____ PROVIDED INFORMATION

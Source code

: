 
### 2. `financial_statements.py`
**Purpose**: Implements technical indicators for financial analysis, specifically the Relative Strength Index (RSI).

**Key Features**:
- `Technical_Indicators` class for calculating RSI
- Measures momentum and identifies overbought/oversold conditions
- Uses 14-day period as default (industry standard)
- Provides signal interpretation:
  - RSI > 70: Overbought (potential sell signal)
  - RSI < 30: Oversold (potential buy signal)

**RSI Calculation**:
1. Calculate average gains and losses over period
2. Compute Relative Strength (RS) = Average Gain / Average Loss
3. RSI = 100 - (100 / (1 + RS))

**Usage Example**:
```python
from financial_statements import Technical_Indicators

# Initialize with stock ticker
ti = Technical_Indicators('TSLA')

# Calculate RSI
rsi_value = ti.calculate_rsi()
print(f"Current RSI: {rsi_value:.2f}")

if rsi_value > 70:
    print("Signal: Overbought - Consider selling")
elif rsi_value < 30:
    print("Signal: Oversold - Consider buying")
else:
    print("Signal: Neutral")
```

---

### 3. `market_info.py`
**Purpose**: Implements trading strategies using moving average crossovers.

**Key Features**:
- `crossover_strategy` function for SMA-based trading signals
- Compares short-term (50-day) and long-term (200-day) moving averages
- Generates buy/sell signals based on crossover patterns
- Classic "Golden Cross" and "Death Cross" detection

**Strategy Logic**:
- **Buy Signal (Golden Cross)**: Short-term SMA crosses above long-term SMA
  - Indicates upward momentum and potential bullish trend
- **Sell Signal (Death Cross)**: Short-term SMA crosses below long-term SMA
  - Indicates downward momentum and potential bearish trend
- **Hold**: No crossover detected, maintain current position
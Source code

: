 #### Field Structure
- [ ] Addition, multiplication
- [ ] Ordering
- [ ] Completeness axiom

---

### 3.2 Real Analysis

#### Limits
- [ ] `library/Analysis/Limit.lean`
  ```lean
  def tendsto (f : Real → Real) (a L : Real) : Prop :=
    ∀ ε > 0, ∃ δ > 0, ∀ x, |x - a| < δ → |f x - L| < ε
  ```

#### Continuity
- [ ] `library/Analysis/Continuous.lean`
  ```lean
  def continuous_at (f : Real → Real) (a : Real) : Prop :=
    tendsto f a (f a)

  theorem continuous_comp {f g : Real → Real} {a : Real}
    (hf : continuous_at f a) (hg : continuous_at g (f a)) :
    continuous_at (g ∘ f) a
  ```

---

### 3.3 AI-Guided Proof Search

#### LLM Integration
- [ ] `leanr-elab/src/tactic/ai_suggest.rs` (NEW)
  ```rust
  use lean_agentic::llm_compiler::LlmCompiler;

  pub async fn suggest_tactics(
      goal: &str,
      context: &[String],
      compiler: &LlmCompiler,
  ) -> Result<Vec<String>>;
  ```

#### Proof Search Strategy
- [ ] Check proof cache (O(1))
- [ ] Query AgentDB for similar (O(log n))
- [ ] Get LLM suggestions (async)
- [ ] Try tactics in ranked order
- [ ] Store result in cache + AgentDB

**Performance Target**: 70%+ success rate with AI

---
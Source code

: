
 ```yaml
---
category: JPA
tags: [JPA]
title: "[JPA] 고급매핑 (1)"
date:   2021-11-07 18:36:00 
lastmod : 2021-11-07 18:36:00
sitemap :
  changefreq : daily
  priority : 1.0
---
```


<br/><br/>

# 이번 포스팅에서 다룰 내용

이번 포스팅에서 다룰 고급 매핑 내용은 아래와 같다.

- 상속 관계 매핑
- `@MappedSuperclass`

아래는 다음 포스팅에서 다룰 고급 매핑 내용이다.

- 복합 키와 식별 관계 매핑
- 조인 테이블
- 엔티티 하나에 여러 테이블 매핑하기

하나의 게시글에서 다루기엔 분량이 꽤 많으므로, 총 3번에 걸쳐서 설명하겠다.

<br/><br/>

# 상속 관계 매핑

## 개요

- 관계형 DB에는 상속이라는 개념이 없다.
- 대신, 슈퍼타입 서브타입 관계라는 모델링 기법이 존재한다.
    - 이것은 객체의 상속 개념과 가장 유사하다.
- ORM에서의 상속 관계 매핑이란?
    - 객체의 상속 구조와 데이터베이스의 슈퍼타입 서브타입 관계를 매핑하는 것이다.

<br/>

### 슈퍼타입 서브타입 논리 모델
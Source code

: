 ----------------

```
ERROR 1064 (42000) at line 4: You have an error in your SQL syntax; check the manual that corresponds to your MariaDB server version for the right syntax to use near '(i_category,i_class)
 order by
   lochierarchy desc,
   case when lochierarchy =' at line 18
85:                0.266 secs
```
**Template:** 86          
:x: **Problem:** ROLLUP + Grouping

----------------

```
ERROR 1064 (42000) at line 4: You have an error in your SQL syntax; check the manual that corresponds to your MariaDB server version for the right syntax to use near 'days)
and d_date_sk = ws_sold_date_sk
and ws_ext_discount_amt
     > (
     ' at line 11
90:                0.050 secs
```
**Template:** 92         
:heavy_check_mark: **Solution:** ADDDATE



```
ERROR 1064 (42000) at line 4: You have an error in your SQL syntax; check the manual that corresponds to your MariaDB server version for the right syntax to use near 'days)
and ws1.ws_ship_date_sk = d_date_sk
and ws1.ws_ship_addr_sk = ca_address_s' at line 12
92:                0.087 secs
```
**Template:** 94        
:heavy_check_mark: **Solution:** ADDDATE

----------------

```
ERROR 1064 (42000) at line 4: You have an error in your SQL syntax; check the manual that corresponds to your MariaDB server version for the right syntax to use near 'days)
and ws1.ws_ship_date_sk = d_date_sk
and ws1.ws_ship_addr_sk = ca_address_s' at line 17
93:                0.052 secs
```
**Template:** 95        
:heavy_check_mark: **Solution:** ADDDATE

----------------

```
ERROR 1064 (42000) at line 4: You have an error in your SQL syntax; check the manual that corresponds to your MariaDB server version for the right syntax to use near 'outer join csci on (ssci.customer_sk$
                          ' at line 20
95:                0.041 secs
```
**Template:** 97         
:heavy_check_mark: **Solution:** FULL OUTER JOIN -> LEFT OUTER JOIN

________

> _PROBLEM REQUIREMENTS_
Repeat the data above. Change nothing.

> _SOLUTION_
Source code

: 
### 2. `financial_statements.py`
**Purpose**: Implements technical indicators for financial analysis, specifically the Relative Strength Index (RSI).

**Key Features**:
- `Technical_Indicators` class for calculating RSI
- Measures momentum and identifies overbought/oversold conditions
- Uses 14-day period as default (industry standard)
- Provides signal interpretation:
  - RSI > 70: Overbought (potential sell signal)
  - RSI < 30: Oversold (potential buy signal)

**RSI Calculation**:
1. Calculate average gains and losses over period
2. Compute Relative Strength (RS) = Average Gain / Average Loss
3. RSI = 100 - (100 / (1 + RS))

**Usage Example**:
```python
from financial_statements import Technical_Indicators

# Initialize with stock ticker
ti = Technical_Indicators('TSLA')

# Calculate RSI
rsi_value = ti.calculate_rsi()
print(f"Current RSI: {rsi_value:.2f}")

if rsi_value > 70:
    print("Signal: Overbought - Consider selling")
elif rsi_value < 30:
    print("Signal: Oversold - Consider buying")
else:
    print("Signal: Neutral")
```

---

### 3. `market_info.py`
**Purpose**: Implements trading strategies using moving average crossovers.

**Key Features**:
- `crossover_strategy` function for SMA-based trading signals
- Compares short-term (50-day) and long-term (200-day) moving averages
- Generates buy/sell signals based on crossover patterns
- Classic "Golden Cross" and "Death Cross" detection

**Strategy Logic**:
- **Buy Signal (Golden Cross)**: Short-term SMA crosses above long-term SMA
  - Indicates upward momentum and potential bullish trend
- **Sell Signal (Death Cross)**: Short-term SMA crosses below long-term SMA
  - Indicates downward momentum and potential bearish trend
- **Hold**: No crossover detected, maintain current position
Source code

: #### Field Structure
- [ ] Addition, multiplication
- [ ] Ordering
- [ ] Completeness axiom

---

### 3.2 Real Analysis

#### Limits
- [ ] `library/Analysis/Limit.lean`
  ```lean
  def tendsto (f : Real → Real) (a L : Real) : Prop :=
    ∀ ε > 0, ∃ δ > 0, ∀ x, |x - a| < δ → |f x - L| < ε
  ```

#### Continuity
- [ ] `library/Analysis/Continuous.lean`
  ```lean
  def continuous_at (f : Real → Real) (a : Real) : Prop :=
    tendsto f a (f a)

  theorem continuous_comp {f g : Real → Real} {a : Real}
    (hf : continuous_at f a) (hg : continuous_at g (f a)) :
    continuous_at (g ∘ f) a
  ```

---

### 3.3 AI-Guided Proof Search

#### LLM Integration
- [ ] `leanr-elab/src/tactic/ai_suggest.rs` (NEW)
  ```rust
  use lean_agentic::llm_compiler::LlmCompiler;

  pub async fn suggest_tactics(
      goal: &str,
      context: &[String],
      compiler: &LlmCompiler,
  ) -> Result<Vec<String>>;
  ```

#### Proof Search Strategy
- [ ] Check proof cache (O(1))
- [ ] Query AgentDB for similar (O(log n))
- [ ] Get LLM suggestions (async)
- [ ] Try tactics in ranked order
- [ ] Store result in cache + AgentDB

**Performance Target**: 70%+ success rate with AI

---
Source code

:
 ```yaml
---
category: JPA
tags: [JPA]
title: "[JPA] 고급매핑 (1)"
date:   2021-11-07 18:36:00 
lastmod : 2021-11-07 18:36:00
sitemap :
  changefreq : daily
  priority : 1.0
---
```


<br/><br/>

# 이번 포스팅에서 다룰 내용

이번 포스팅에서 다룰 고급 매핑 내용은 아래와 같다.

- 상속 관계 매핑
- `@MappedSuperclass`

아래는 다음 포스팅에서 다룰 고급 매핑 내용이다.

- 복합 키와 식별 관계 매핑
- 조인 테이블
- 엔티티 하나에 여러 테이블 매핑하기

하나의 게시글에서 다루기엔 분량이 꽤 많으므로, 총 3번에 걸쳐서 설명하겠다.

<br/><br/>

# 상속 관계 매핑

## 개요

- 관계형 DB에는 상속이라는 개념이 없다.
- 대신, 슈퍼타입 서브타입 관계라는 모델링 기법이 존재한다.
    - 이것은 객체의 상속 개념과 가장 유사하다.
- ORM에서의 상속 관계 매핑이란?
    - 객체의 상속 구조와 데이터베이스의 슈퍼타입 서브타입 관계를 매핑하는 것이다.

<br/>

### 슈퍼타입 서브타입 논리 모델
Source code

: ----------------

```
ERROR 1064 (42000) at line 4: You have an error in your SQL syntax; check the manual that corresponds to your MariaDB server version for the right syntax to use near '(i_category,i_class)
 order by
   lochierarchy desc,
   case when lochierarchy =' at line 18
85:                0.266 secs
```
**Template:** 86          
:x: **Problem:** ROLLUP + Grouping

----------------

```
ERROR 1064 (42000) at line 4: You have an error in your SQL syntax; check the manual that corresponds to your MariaDB server version for the right syntax to use near 'days)
and d_date_sk = ws_sold_date_sk
and ws_ext_discount_amt
     > (
     ' at line 11
90:                0.050 secs
```
**Template:** 92         
:heavy_check_mark: **Solution:** ADDDATE



```
ERROR 1064 (42000) at line 4: You have an error in your SQL syntax; check the manual that corresponds to your MariaDB server version for the right syntax to use near 'days)
and ws1.ws_ship_date_sk = d_date_sk
and ws1.ws_ship_addr_sk = ca_address_s' at line 12
92:                0.087 secs
```
**Template:** 94        
:heavy_check_mark: **Solution:** ADDDATE

----------------

```
ERROR 1064 (42000) at line 4: You have an error in your SQL syntax; check the manual that corresponds to your MariaDB server version for the right syntax to use near 'days)
and ws1.ws_ship_date_sk = d_date_sk
and ws1.ws_ship_addr_sk = ca_address_s' at line 17
93:                0.052 secs
```
**Template:** 95        
:heavy_check_mark: **Solution:** ADDDATE

----------------

```
ERROR 1064 (42000) at line 4: You have an error in your SQL syntax; check the manual that corresponds to your MariaDB server version for the right syntax to use near 'outer join csci on (ssci.customer_sk$
                          ' at line 20
95:                0.041 secs
```
**Template:** 97         
:heavy_check_mark: **Solution:** FULL OUTER JOIN -> LEFT OUTER JOIN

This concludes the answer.